Your response should contain each line of the data that includes "strings".
···
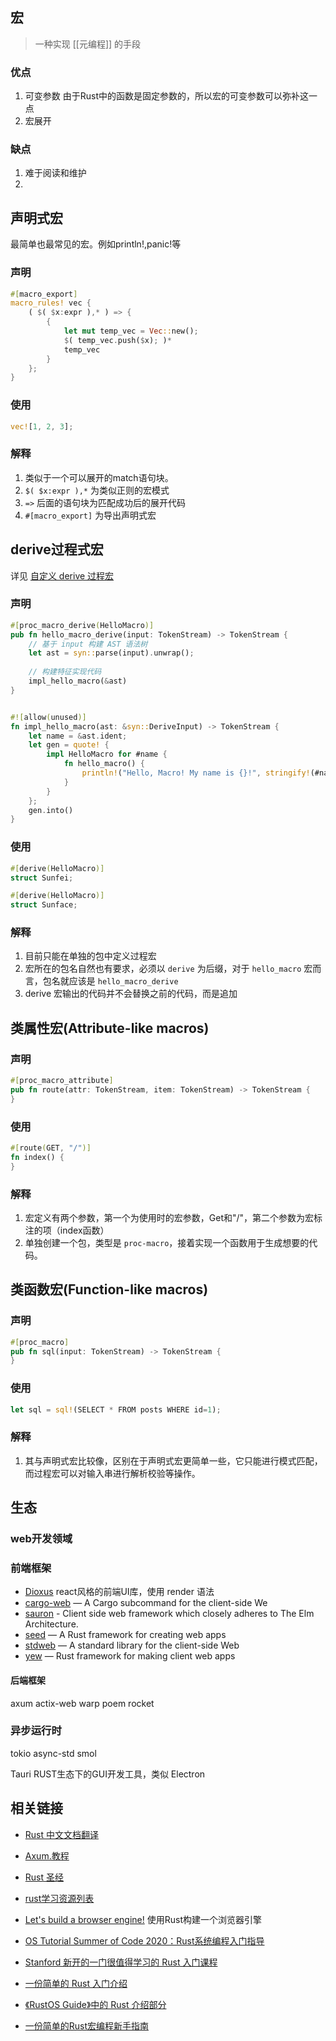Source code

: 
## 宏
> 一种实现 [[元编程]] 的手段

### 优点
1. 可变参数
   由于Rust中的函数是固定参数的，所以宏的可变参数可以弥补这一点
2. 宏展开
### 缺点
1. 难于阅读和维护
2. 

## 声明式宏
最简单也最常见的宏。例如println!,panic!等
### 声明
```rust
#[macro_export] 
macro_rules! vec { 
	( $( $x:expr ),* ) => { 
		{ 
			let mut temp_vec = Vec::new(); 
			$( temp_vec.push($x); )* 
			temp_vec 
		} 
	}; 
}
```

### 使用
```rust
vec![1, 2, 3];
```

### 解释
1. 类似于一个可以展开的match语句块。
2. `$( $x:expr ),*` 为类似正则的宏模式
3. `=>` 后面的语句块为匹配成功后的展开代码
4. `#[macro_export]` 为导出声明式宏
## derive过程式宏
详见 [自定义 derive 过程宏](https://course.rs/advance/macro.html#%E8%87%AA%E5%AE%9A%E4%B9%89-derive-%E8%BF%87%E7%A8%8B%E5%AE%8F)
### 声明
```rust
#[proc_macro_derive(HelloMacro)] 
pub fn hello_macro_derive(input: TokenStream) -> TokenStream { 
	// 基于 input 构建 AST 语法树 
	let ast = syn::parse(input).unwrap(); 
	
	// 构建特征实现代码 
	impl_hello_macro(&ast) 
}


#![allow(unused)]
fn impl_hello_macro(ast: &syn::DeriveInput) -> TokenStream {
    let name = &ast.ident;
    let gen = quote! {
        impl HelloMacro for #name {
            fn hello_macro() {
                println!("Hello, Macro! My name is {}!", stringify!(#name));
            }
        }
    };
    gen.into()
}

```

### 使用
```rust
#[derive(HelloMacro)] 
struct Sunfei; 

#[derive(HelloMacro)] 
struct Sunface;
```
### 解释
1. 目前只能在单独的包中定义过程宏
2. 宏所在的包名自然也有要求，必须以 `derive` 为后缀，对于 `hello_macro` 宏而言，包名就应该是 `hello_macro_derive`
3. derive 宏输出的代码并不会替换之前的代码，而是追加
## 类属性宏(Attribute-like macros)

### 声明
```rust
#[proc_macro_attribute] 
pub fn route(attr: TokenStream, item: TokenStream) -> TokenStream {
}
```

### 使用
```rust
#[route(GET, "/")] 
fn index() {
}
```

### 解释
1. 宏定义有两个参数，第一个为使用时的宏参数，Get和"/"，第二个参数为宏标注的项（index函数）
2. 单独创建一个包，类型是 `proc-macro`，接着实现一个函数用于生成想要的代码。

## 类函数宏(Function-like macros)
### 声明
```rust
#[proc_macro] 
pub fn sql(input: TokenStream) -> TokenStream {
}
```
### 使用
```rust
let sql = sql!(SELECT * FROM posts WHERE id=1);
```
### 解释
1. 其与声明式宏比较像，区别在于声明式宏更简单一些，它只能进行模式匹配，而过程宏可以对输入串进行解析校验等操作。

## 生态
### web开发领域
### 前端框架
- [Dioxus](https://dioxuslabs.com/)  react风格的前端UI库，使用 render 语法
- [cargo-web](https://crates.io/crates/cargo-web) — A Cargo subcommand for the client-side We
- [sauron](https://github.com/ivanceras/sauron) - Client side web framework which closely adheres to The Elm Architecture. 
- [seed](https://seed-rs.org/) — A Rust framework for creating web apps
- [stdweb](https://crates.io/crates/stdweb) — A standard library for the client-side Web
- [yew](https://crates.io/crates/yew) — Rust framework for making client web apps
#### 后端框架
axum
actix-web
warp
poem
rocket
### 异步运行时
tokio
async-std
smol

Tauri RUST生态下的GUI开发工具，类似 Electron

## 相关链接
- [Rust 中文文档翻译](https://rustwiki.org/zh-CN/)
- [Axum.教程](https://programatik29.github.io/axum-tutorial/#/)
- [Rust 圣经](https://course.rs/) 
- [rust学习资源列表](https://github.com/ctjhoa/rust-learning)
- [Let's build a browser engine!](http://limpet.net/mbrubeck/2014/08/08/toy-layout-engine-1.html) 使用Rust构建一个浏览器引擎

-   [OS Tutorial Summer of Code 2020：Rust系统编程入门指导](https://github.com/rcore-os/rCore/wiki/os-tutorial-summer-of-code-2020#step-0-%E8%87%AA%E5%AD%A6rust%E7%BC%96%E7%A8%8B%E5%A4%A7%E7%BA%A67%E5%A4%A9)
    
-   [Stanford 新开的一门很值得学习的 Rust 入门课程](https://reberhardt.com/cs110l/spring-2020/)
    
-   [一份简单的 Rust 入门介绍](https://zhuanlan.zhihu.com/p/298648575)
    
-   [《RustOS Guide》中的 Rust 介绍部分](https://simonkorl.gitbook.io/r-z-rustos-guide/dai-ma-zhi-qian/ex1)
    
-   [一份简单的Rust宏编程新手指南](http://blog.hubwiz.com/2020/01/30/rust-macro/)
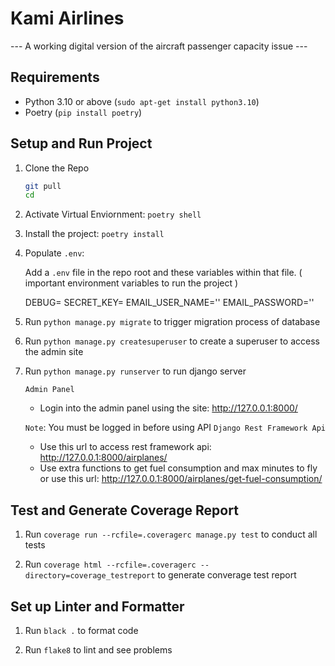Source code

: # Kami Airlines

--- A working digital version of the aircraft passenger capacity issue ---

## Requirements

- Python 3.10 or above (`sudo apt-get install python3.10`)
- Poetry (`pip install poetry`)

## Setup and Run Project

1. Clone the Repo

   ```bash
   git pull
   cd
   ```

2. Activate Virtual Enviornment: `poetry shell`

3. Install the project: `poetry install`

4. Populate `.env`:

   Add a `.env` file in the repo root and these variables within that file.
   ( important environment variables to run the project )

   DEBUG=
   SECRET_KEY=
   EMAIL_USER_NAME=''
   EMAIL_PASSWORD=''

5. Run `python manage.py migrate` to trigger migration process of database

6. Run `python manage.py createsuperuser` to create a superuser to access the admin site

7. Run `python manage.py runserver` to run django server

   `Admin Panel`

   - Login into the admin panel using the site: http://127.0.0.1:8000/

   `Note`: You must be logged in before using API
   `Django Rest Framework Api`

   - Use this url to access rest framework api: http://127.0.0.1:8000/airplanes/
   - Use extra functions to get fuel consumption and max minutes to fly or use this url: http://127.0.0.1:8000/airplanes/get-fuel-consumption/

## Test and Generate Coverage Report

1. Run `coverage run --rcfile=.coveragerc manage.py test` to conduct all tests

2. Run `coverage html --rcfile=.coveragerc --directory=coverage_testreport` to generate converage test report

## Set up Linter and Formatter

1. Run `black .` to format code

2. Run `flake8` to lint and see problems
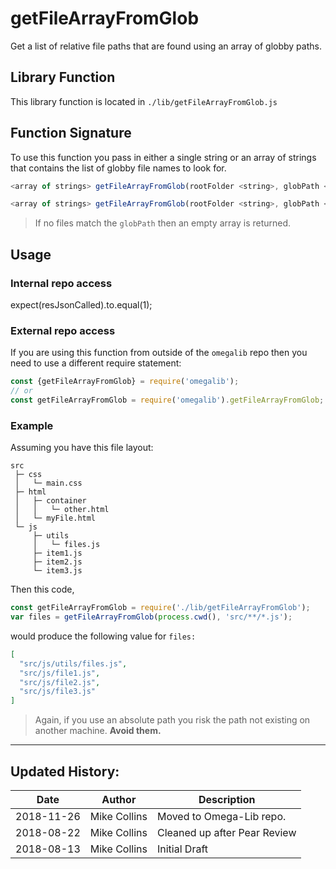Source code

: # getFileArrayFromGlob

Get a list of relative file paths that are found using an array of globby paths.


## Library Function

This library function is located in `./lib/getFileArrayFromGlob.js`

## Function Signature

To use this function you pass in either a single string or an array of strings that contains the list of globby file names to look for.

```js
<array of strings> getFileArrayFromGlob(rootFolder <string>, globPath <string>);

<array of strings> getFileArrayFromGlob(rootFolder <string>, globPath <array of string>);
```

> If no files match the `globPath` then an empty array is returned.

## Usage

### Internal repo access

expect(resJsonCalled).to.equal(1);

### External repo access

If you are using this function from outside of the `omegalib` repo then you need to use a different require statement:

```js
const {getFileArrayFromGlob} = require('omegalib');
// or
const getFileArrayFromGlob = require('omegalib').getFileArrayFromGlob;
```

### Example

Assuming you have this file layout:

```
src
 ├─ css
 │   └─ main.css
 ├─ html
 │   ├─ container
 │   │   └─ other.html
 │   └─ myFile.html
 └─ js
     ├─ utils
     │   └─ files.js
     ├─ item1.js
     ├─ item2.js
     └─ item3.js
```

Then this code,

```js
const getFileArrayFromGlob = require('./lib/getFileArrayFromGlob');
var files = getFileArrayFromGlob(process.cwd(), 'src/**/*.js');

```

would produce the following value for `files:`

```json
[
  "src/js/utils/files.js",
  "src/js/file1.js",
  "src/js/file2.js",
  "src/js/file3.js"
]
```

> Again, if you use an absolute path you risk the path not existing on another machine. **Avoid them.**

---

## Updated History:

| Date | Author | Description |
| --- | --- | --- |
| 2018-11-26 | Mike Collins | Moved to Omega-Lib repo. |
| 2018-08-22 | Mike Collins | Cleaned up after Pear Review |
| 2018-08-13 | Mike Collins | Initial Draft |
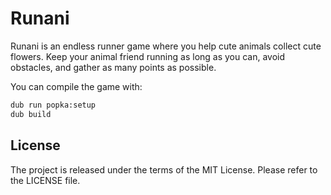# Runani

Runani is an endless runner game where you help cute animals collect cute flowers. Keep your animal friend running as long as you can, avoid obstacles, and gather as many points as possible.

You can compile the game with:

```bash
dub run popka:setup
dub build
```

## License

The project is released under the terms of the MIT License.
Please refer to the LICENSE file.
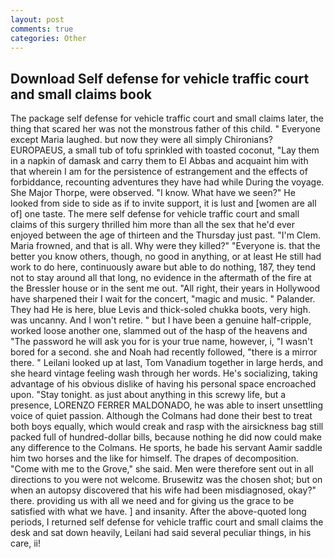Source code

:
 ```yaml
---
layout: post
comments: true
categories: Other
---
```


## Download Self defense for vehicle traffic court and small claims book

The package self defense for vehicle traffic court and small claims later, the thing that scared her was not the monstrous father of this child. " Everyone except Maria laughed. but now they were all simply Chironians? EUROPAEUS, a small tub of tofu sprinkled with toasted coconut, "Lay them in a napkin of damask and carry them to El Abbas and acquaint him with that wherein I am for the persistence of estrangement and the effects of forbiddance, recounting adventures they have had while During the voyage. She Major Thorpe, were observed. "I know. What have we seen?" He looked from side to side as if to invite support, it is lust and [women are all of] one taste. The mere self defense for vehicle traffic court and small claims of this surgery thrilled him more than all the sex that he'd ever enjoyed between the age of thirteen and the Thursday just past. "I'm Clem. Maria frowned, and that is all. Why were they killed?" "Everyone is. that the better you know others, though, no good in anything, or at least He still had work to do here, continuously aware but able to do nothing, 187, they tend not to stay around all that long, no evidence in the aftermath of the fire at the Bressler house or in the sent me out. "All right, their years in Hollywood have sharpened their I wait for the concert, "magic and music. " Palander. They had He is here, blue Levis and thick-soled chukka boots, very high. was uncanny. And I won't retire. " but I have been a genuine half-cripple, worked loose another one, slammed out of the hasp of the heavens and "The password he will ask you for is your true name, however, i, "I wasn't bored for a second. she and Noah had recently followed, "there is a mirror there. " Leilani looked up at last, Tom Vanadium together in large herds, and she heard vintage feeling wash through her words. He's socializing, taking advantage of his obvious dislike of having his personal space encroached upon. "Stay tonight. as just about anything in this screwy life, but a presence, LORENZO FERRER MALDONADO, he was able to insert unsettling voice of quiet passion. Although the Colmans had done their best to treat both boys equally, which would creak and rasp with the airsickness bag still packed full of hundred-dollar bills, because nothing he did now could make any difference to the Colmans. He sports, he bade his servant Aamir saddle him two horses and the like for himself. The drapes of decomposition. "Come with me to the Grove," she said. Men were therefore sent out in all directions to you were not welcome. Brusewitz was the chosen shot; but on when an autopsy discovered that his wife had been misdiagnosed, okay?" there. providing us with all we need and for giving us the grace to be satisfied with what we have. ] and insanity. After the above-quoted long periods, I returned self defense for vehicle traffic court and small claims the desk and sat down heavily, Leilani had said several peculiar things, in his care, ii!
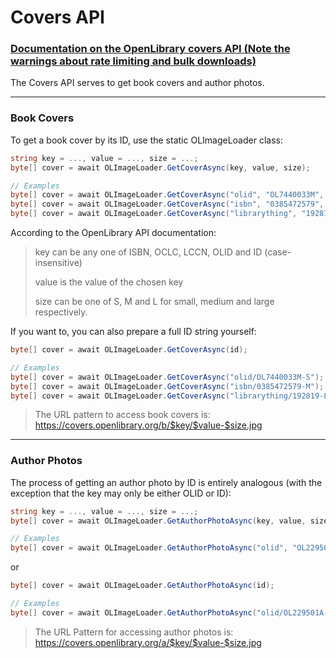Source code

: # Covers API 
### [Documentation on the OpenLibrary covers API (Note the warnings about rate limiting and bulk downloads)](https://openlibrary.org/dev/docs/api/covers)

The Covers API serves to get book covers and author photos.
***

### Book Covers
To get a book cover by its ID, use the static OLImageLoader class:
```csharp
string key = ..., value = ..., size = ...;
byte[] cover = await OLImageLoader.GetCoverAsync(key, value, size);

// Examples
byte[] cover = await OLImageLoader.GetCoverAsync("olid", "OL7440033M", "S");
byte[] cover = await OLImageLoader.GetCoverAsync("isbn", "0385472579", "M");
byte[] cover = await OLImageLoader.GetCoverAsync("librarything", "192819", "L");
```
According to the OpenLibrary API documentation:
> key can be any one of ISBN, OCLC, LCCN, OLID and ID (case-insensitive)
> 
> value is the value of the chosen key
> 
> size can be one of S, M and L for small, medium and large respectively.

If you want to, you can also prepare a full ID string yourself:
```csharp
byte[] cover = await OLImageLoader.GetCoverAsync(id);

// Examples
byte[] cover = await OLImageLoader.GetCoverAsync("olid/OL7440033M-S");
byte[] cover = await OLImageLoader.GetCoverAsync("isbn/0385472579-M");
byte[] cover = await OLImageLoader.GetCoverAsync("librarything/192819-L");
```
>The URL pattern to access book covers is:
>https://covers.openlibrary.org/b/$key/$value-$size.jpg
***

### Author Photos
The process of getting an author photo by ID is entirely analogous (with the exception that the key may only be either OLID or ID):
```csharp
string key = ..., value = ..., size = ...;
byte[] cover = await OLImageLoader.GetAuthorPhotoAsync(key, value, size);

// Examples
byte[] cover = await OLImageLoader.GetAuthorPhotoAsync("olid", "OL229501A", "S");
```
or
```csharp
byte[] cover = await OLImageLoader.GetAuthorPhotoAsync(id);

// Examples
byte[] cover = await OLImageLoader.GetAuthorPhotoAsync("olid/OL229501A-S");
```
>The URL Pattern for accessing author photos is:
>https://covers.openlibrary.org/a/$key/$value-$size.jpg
···
Response area:
To use this function you pass in either a single string or an array of strings that contains the list of globby file names to look for.
<array of strings> getFileArrayFromGlob(rootFolder <string>, globPath <string>);
<array of strings> getFileArrayFromGlob(rootFolder <string>, globPath <array of string>);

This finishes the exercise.